Photo © Alan R Hall. Please do not re-post without permission.
While her crew are in conversation with an inspector, Glasgow TB107, FYS868, a BUT9613T with Crossley H37/34R bodywork, basks in the sun at Clarkston terminus prior to a journey to Queen's Cross. The trolleybus was delivered on 25 October 1958 and entered service on 3 November of that year. TB107 survived until the 27 May 1967.
The order for these archetypal Glasgow trolleys had been placed with Park Royal but the bodies were actually built by Crossley, TB123 being the last trolleybus bodied by Crossley before the closure of their works in 1958. It was delivered to the city on 4 December 1958 and was one of the last three to enter service on 1 January 1959; fittingly, it was also the last trolleybus to run in Glasgow when, after a working life of barely eight years, it made the journey from Hampden Garage to Gorbals Cross on the morning after the final closure.
Clarkston, outside the city boundary in leafy Renfrewshire, was the southernmost point on the system and service 105, which had been introduced on 5 July 1953 (replacing, in part, tram service 13) was the final service to be abandoned.

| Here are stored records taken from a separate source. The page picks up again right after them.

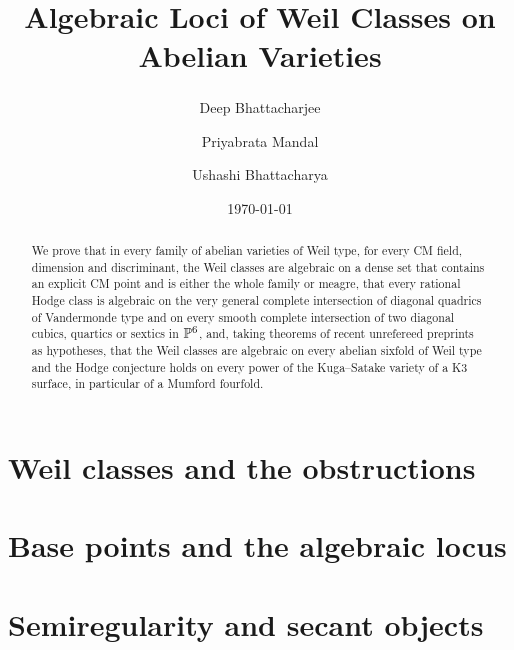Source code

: \documentclass[11pt,reqno]{amsart}
\title[Algebraic loci of Weil classes]
      {Algebraic Loci of Weil Classes on Abelian Varieties}
\author{Deep Bhattacharjee\textsuperscript{\dag}}
\author{Priyabrata Mandal}
\author{Ushashi Bhattacharya}
\date{\today}
\begin{document}
\begin{abstract}
We prove that in every family of abelian varieties of Weil type, for every CM
field, dimension and discriminant, the Weil classes are algebraic on a dense
set that contains an explicit CM point and is either the whole family or
meagre, that every rational Hodge class is algebraic on the very general
complete intersection of diagonal quadrics of Vandermonde type and on every
smooth complete intersection of two diagonal cubics, quartics or sextics in
$\PP^{6}$, and, taking theorems of recent unrefereed preprints as
hypotheses, that the Weil classes are algebraic on every abelian sixfold of
Weil type and the Hodge conjecture holds on every power of the Kuga--Satake
variety of a K3 surface, in particular of a Mumford fourfold.
\end{abstract}

\maketitle

\setcounter{tocdepth}{0}
\vspace*{-18pt}
\begingroup
\setlength{\parskip}{0pt}
\tableofcontents
\endgroup
\vspace*{-4pt}



\part{Weil classes and the obstructions}\label{part:obstructions}













\part{Base points and the algebraic locus}\label{part:basepoints}





\part{Semiregularity and secant objects}\label{part:semiregularity}




\end{document}
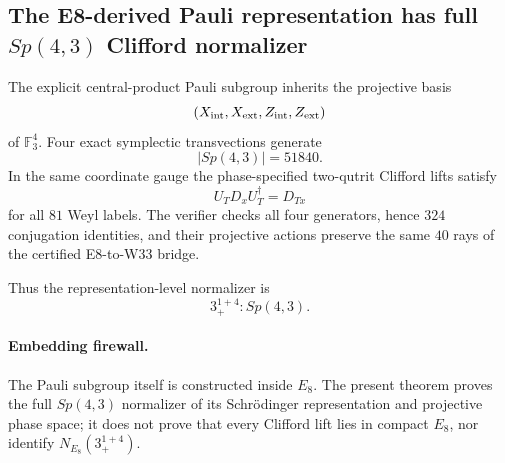 \subsection*{The E8-derived Pauli representation has full $Sp(4,3)$ Clifford normalizer}

The explicit central-product Pauli subgroup inherits the projective basis
\[
(X_{\rm int},X_{\rm ext},Z_{\rm int},Z_{\rm ext})
\]
of $\mathbb F_3^4$. Four exact symplectic transvections generate
\[
\boxed{|Sp(4,3)|=51840}.
\]
In the same coordinate gauge the phase-specified two-qutrit Clifford lifts satisfy
\[
U_TD_xU_T^\dagger=D_{Tx}
\]
for all $81$ Weyl labels. The verifier checks all four generators, hence $324$ conjugation identities, and their projective actions preserve the same $40$ rays of the certified E8-to-W33 bridge.

Thus the representation-level normalizer is
\[
\boxed{3_+^{1+4}:Sp(4,3)}.
\]

\paragraph{Embedding firewall.}
The Pauli subgroup itself is constructed inside $E_8$. The present theorem proves the full $Sp(4,3)$ normalizer of its Schrödinger representation and projective phase space; it does not prove that every Clifford lift lies in compact $E_8$, nor identify $N_{E_8}(3_+^{1+4})$.

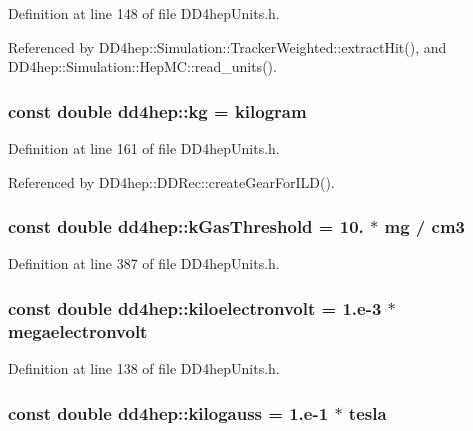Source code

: Definition at line 148 of file DD4hepUnits.h.

Referenced by DD4hep::Simulation::TrackerWeighted::extractHit(), and DD4hep::Simulation::HepMC::read\_\-units().\hypertarget{namespacedd4hep_a14dce8e79bc3ccbc37eaa636bf0f2329}{
\subsubsection[{kg}]{\setlength{\rightskip}{0pt plus 5cm}const double {\bf dd4hep::kg} = {\bf kilogram}}}
\label{namespacedd4hep_a14dce8e79bc3ccbc37eaa636bf0f2329}


Definition at line 161 of file DD4hepUnits.h.

Referenced by DD4hep::DDRec::createGearForILD().\hypertarget{namespacedd4hep_ad7b0ac954bae8a93a0162f9f08fd9766}{
\subsubsection[{kGasThreshold}]{\setlength{\rightskip}{0pt plus 5cm}const double {\bf dd4hep::kGasThreshold} = 10. $\ast$ {\bf mg} / {\bf cm3}}}
\label{namespacedd4hep_ad7b0ac954bae8a93a0162f9f08fd9766}


Definition at line 387 of file DD4hepUnits.h.\hypertarget{namespacedd4hep_a05014d49c7c5438820adf620633249e7}{
\subsubsection[{kiloelectronvolt}]{\setlength{\rightskip}{0pt plus 5cm}const double {\bf dd4hep::kiloelectronvolt} = 1.e-\/3 $\ast$ {\bf megaelectronvolt}}}
\label{namespacedd4hep_a05014d49c7c5438820adf620633249e7}


Definition at line 138 of file DD4hepUnits.h.\hypertarget{namespacedd4hep_a8fe02d4c7d06e1b8969ab673da2787b3}{
\subsubsection[{kilogauss}]{\setlength{\rightskip}{0pt plus 5cm}const double {\bf dd4hep::kilogauss} = 1.e-\/1 $\ast$ {\bf tesla}}}
\label{namespacedd4hep_a8fe02d4c7d06e1b8969ab673da2787b3}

Queen's Cross, terminus, among the tenements of Firhill, was to the north-west of the city close to both Firhill Park, home of the mighty Partick Thistle, and Queen's Cross Church, the only Church in the world with architecture by Charles Rennie Mackintosh.
Service 105, which survived services 107 and 108 by almost three months, was replaced by motorbus service 66 and so, after a mere 18 years, a system which had, at its zenith in 1959, been third in the UK in terms of vehicles operated, behind only London and Belfast, bowed out as it had always operated - quietly and with very little fuss.